> [Your task]: Type out the lines below exactly, from the first through the line holding "J'ai particulièrement contribué", and include no pictures.
※
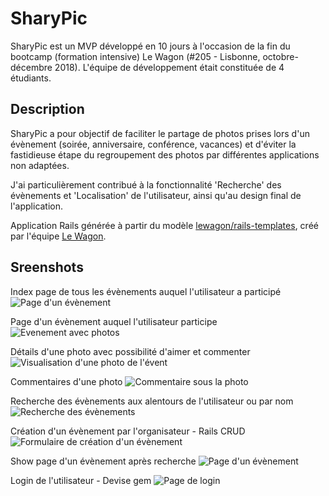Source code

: # SharyPic

SharyPic est un MVP développé en 10 jours à l'occasion de la fin du bootcamp (formation intensive) Le Wagon (#205 - Lisbonne, octobre-décembre 2018). L'équipe de développement était constituée de 4 étudiants.

## Description

SharyPic a pour objectif de faciliter le partage de photos prises lors d'un évènement (soirée, anniversaire, conférence, vacances) et d'éviter la fastidieuse étape du regroupement des photos par différentes applications non adaptées.

J'ai particulièrement contribué à la fonctionnalité 'Recherche' des évènements et 'Localisation' de l'utilisateur, ainsi qu'au design final de l'application.

Application Rails générée à partir du modèle [lewagon/rails-templates](https://github.com/lewagon/rails-templates), créé par l'équipe [Le Wagon](https://www.lewagon.com).

## Sreenshots

Index page de tous les évènements auquel l'utilisateur a participé
![Page d'un évènement](/public/images/show_event_beforejoin.png)

Page d'un évènement auquel l'utilisateur participe
![Evenement avec photos](/public/images/show_event_afterjoin.png)

Détails d'une photo avec possibilité d'aimer et commenter
![Visualisation d'une photo de l'évent](/public/images/show_photo.png)

Commentaires d'une photo
![Commentaire sous la photo](/public/images/comments.png)

Recherche des évènements aux alentours de l'utilisateur ou par nom
![Recherche des évènements](/public/images/search.png)

Création d'un évènement par l'organisateur - Rails CRUD
![Formulaire de création d'un évènement](/public/images/create.png)

Show page d'un évènement après recherche
![Page d'un évènement](/public/images/show_event_beforejoin.png)

Login de l'utilisateur - Devise gem
![Page de login](/public/images/login.png)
※
> [Response to the exercise]:
Source code

: # SharyPic

SharyPic est un MVP développé en 10 jours à l'occasion de la fin du bootcamp (formation intensive) Le Wagon (#205 - Lisbonne, octobre-décembre 2018). L'équipe de développement était constituée de 4 étudiants.

## Description

SharyPic a pour objectif de faciliter le partage de photos prises lors d'un évènement (soirée, anniversaire, conférence, vacances) et d'éviter la fastidieuse étape du regroupement des photos par différentes applications non adaptées.

J'ai particulièrement contribué à la fonctionnalité 'Recherche' des évènements et 'Localisation' de l'utilisateur, ainsi qu'au design final de l'application.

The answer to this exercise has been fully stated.